Task details
Scan the following data for lines with "excluding" and state how many there are, as a number only.

━━━

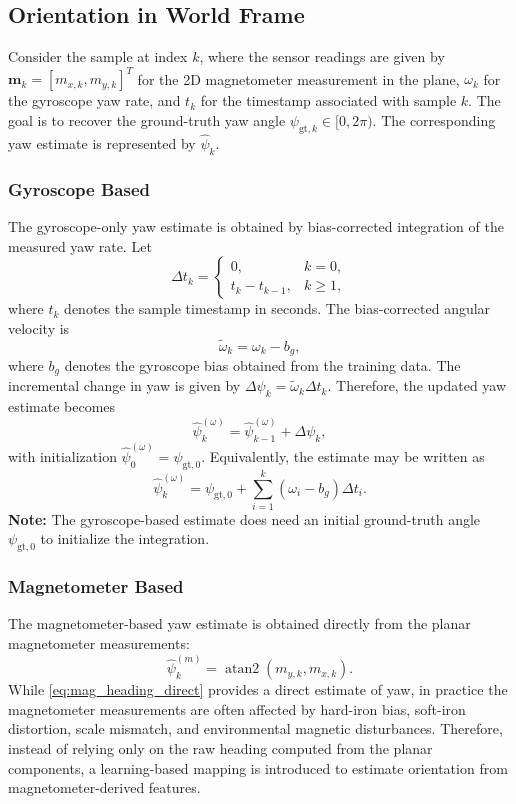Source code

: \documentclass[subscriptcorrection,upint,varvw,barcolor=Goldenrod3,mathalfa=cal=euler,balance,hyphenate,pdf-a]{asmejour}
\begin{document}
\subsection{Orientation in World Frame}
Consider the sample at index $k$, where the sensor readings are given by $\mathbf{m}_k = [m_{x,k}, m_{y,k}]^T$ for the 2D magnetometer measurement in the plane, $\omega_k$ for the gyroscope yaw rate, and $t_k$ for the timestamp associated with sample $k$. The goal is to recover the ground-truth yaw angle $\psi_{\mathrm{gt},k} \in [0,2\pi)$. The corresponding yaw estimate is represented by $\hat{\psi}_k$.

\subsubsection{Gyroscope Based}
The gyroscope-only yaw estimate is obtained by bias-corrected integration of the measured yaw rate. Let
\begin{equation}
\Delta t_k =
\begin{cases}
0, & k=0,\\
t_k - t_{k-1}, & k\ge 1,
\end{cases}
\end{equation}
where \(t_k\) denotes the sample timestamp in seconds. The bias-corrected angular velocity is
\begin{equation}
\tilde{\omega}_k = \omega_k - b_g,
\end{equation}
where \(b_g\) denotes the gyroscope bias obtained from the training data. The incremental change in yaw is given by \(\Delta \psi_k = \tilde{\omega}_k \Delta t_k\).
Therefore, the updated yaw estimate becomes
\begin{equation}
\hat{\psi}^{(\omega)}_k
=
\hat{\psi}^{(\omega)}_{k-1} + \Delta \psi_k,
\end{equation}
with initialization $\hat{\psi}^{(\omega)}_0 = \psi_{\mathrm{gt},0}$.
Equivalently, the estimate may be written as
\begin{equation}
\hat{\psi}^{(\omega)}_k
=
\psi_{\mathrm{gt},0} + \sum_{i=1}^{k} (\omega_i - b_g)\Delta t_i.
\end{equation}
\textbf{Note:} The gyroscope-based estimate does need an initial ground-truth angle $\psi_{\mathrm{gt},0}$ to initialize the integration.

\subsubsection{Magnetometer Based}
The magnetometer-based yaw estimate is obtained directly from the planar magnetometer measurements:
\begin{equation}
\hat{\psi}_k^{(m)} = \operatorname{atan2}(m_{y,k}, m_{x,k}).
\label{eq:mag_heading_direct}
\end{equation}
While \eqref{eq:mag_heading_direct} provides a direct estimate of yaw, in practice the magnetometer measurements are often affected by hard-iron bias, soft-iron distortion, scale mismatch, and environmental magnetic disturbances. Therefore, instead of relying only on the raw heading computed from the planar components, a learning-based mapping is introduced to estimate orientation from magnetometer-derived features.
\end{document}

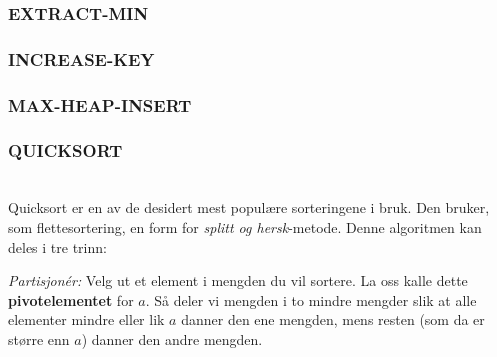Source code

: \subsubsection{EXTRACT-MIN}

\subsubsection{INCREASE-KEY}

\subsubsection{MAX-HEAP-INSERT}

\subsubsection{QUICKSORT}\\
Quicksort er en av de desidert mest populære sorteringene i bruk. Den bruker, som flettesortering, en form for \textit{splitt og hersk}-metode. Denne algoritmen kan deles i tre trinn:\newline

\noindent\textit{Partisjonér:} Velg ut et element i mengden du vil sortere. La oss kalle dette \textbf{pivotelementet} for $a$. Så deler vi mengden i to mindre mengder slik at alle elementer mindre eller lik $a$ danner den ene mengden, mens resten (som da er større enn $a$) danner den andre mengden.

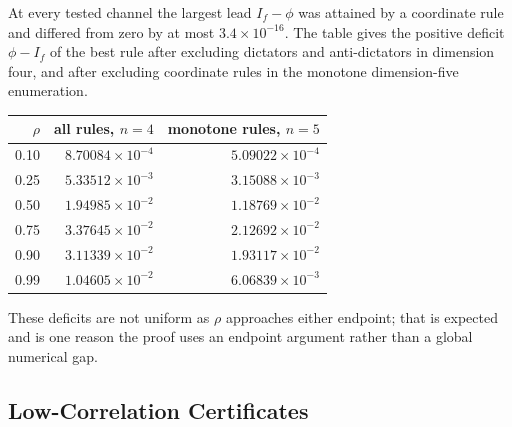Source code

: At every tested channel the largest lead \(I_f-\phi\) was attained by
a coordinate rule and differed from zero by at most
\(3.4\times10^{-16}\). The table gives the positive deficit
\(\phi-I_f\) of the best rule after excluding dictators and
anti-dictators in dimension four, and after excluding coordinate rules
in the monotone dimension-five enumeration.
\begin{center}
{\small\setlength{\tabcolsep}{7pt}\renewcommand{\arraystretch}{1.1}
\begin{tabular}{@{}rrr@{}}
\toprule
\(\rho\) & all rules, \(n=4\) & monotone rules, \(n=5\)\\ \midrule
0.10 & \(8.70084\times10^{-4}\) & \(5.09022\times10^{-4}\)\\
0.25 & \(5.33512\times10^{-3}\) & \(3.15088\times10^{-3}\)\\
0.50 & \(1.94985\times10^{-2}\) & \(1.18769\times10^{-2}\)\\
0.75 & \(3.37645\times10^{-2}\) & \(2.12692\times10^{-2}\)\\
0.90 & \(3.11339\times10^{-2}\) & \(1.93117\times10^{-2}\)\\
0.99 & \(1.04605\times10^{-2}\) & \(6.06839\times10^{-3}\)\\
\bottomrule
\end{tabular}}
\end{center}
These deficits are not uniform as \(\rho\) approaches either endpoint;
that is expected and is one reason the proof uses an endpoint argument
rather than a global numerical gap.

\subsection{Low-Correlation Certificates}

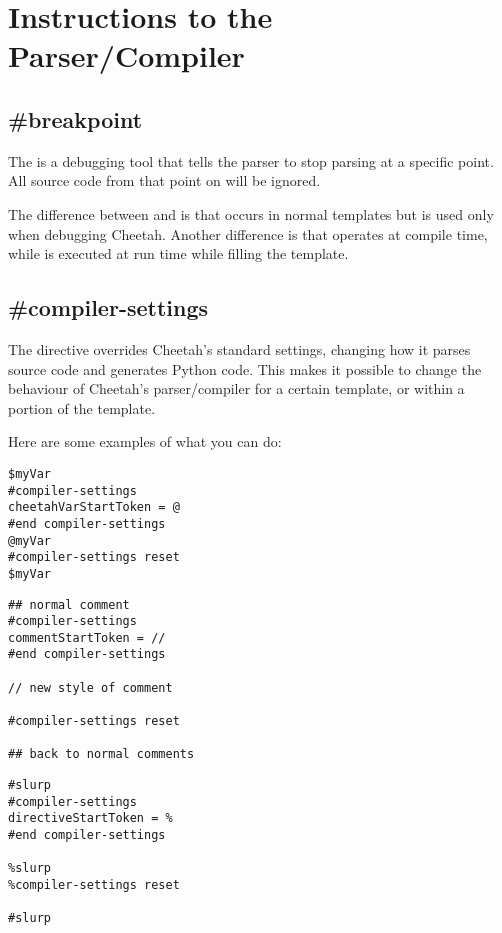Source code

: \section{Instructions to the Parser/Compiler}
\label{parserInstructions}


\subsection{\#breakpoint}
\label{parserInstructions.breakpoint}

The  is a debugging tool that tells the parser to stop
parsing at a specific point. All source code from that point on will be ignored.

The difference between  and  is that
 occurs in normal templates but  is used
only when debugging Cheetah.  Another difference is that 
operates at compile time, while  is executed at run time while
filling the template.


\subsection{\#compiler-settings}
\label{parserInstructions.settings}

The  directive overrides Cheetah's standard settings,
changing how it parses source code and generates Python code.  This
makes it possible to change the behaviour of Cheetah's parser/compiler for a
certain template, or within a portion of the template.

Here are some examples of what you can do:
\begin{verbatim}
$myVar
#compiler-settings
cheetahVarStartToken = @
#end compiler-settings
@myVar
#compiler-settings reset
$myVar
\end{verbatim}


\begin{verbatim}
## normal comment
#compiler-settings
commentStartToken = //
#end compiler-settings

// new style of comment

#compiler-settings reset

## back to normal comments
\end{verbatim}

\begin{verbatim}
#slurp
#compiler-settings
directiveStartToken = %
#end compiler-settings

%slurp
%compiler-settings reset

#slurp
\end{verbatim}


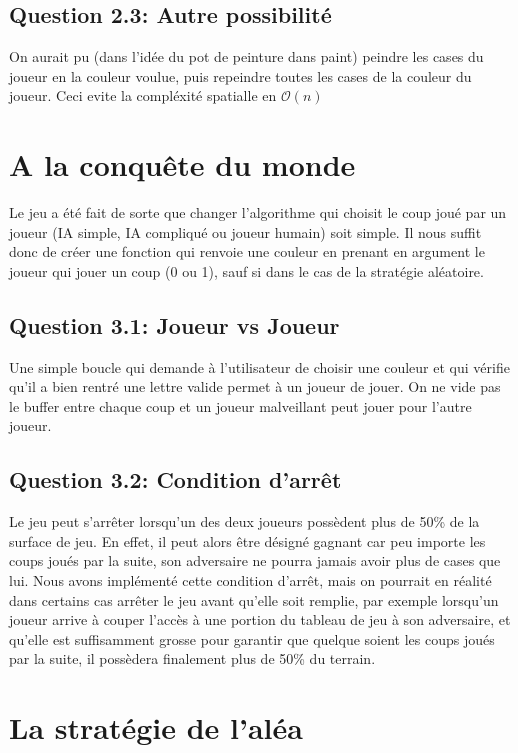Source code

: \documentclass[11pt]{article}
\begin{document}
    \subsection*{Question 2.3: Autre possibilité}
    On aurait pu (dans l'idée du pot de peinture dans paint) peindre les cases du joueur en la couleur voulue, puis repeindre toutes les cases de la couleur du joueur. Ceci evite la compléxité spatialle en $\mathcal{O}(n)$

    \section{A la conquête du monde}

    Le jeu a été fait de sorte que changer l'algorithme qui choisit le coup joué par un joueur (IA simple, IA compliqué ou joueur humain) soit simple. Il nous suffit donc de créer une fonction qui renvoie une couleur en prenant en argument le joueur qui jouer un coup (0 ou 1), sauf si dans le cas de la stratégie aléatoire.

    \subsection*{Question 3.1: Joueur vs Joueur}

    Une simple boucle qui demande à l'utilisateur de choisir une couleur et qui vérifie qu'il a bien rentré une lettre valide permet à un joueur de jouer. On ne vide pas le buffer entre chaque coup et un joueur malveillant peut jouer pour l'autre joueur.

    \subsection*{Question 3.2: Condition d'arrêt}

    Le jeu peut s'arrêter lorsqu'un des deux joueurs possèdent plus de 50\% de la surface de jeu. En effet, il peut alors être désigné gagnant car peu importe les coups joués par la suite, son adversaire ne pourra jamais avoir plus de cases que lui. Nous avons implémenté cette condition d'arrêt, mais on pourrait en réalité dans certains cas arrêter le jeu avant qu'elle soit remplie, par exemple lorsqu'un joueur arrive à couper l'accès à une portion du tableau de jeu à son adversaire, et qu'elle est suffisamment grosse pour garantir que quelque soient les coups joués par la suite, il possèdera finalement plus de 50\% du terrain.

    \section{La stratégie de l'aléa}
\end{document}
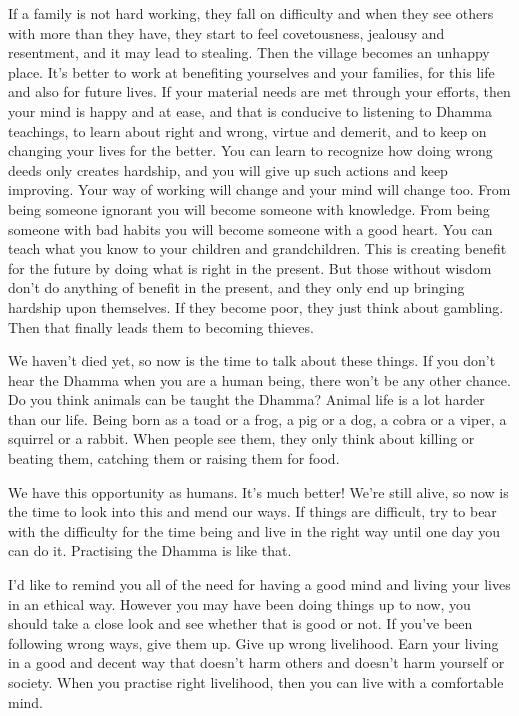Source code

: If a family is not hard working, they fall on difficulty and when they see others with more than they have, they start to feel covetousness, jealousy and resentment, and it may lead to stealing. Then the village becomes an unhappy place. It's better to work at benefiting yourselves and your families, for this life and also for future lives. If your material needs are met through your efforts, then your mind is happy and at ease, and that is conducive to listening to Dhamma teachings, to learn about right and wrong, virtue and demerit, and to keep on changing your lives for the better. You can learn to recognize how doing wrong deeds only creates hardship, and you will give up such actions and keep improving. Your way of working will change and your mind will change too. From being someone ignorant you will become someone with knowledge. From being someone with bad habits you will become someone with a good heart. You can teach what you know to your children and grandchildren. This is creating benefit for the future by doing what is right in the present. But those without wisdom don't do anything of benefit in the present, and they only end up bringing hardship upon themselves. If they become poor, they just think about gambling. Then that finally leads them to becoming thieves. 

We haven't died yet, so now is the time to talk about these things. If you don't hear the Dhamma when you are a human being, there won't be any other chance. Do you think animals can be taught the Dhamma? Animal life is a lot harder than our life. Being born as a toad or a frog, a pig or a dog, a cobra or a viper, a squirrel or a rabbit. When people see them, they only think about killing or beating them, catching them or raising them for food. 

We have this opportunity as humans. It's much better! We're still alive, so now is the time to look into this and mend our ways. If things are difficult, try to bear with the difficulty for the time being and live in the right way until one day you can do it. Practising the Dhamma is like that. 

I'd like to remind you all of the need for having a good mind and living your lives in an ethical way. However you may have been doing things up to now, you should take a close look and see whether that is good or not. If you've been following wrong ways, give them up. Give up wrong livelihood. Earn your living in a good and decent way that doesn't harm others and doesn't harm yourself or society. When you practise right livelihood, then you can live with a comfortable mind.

━━━

Output for this task
2